During the palliative care meetings, the team focused on specific interventions about advanced care planning such as maintaining hope, helping the patient to prepare for the unexpected, and reinforcing their advance directives and wishes/goals of care. They also intervened with consistent supportive communication for the patient and caregiver, including discussions about the patient’s values and hopes for transplantation, what is meaningful to them, collaboration about goals of care, and anticipatory guidance with provision of resources and referrals. Perceptions of palliative care were measured by a questionnaire given to patients 14 days after transplantation to evaluate their opinions about their knowledge of and access to palliative care (see Figure 2). Exit interviews were conducted with each of the two nurse practitioners within the palliative care team at the University of Michigan Health System to gain insight about the process and outcomes of the project.
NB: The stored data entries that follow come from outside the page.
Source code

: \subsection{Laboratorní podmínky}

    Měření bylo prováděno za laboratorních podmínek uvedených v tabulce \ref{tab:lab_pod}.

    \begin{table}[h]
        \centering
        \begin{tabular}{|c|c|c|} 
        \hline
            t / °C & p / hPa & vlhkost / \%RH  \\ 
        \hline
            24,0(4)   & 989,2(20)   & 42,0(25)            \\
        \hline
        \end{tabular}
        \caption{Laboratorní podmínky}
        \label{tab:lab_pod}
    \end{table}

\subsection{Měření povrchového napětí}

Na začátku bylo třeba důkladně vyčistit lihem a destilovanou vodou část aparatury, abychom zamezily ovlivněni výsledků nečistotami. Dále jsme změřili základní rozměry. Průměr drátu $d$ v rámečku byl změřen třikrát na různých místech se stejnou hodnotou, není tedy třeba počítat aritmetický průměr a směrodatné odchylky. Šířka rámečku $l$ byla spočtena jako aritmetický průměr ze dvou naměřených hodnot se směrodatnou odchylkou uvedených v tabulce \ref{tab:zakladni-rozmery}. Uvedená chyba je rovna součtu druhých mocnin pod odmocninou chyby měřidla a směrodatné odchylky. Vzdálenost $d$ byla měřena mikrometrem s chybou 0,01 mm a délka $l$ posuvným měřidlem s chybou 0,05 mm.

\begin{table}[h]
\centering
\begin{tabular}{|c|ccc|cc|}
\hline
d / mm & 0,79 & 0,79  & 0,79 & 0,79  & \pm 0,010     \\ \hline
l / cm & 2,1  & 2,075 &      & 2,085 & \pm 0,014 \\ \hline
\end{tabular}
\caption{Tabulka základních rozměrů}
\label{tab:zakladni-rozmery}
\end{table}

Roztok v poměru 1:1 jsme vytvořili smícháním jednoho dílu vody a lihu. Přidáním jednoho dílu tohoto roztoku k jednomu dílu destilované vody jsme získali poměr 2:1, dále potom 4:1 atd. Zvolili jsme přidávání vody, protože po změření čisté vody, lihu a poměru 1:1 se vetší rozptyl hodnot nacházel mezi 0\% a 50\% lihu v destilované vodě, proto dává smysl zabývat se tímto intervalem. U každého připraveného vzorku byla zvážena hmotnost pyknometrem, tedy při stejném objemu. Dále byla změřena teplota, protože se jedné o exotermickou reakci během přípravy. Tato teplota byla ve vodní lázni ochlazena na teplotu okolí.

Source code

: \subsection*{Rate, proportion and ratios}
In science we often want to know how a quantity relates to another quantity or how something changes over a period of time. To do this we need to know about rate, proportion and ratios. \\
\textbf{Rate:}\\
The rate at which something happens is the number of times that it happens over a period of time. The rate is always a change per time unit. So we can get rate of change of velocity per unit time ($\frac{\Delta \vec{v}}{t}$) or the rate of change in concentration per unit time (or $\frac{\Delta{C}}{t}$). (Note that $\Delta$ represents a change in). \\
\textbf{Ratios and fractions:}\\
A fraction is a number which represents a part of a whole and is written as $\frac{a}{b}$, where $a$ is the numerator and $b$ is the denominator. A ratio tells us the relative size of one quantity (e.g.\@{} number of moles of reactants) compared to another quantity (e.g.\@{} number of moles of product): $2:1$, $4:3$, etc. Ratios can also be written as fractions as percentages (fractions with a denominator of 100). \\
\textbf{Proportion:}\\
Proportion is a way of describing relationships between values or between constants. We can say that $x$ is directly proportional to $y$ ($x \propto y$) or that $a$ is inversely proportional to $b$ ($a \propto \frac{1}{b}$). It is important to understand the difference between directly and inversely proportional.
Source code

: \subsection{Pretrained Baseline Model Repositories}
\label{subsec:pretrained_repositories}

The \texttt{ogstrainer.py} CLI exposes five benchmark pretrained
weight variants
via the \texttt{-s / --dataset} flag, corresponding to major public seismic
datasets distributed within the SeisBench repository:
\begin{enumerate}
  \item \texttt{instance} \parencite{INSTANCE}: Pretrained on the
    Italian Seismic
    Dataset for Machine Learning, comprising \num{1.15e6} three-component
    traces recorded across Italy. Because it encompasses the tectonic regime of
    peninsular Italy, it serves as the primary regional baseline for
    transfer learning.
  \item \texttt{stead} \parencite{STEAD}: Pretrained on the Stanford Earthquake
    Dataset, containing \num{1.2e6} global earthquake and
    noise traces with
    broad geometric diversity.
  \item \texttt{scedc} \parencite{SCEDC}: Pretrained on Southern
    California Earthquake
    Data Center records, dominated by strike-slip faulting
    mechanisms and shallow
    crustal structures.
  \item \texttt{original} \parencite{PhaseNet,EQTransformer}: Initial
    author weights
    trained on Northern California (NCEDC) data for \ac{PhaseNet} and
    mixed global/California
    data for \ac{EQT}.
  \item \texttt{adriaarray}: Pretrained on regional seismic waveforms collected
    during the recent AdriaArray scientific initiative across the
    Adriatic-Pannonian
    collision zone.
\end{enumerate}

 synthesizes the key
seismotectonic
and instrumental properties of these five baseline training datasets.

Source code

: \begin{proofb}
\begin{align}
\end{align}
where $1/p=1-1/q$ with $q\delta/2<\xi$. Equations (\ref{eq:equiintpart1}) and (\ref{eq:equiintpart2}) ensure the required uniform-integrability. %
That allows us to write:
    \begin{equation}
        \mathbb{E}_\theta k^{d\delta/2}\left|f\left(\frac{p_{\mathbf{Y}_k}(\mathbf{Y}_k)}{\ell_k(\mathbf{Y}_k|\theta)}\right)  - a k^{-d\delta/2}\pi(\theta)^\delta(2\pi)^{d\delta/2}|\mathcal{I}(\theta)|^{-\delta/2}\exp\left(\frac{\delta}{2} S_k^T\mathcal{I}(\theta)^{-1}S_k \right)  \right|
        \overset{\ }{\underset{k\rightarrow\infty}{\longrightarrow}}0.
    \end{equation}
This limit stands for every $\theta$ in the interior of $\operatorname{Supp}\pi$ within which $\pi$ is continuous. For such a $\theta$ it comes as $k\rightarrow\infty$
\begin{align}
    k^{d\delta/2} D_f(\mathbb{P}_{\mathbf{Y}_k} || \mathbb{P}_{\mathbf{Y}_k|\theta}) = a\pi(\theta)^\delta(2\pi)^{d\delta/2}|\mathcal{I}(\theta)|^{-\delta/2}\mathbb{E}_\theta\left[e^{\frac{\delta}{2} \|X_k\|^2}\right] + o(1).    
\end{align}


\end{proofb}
Twenty-five patients participated in the project to completion. One additional patient was unable to complete the questionnaire because of mentation changes. Six patients were identified but unable to participate for a variety of reasons, including three patients with relapsed disease, two patients with missed appointments, and one patient who refused to participate.
According to the patient questionnaire data, improvement was seen in the patients’ knowledge about palliative care and their ability to access palliative care for themselves. When asked, “How much has your knowledge of palliative care increased,” 83% of patients (n = 21) reported that their knowledge of palliative care increased in a range from “somewhat” to “very much.” Following the intervention, 92% of patients (n = 23) felt that they had the information needed to access palliative care in the future. As affirmed by the learning and knowledge gained through meeting with palliative care, patients and families reported positively that they gained knowledge about shared decision making, developing goals, and advanced care planning (see Figures 3 and 4). Patients and families were given the opportunity to share comments and most reflected a positive experience with learning about palliative care.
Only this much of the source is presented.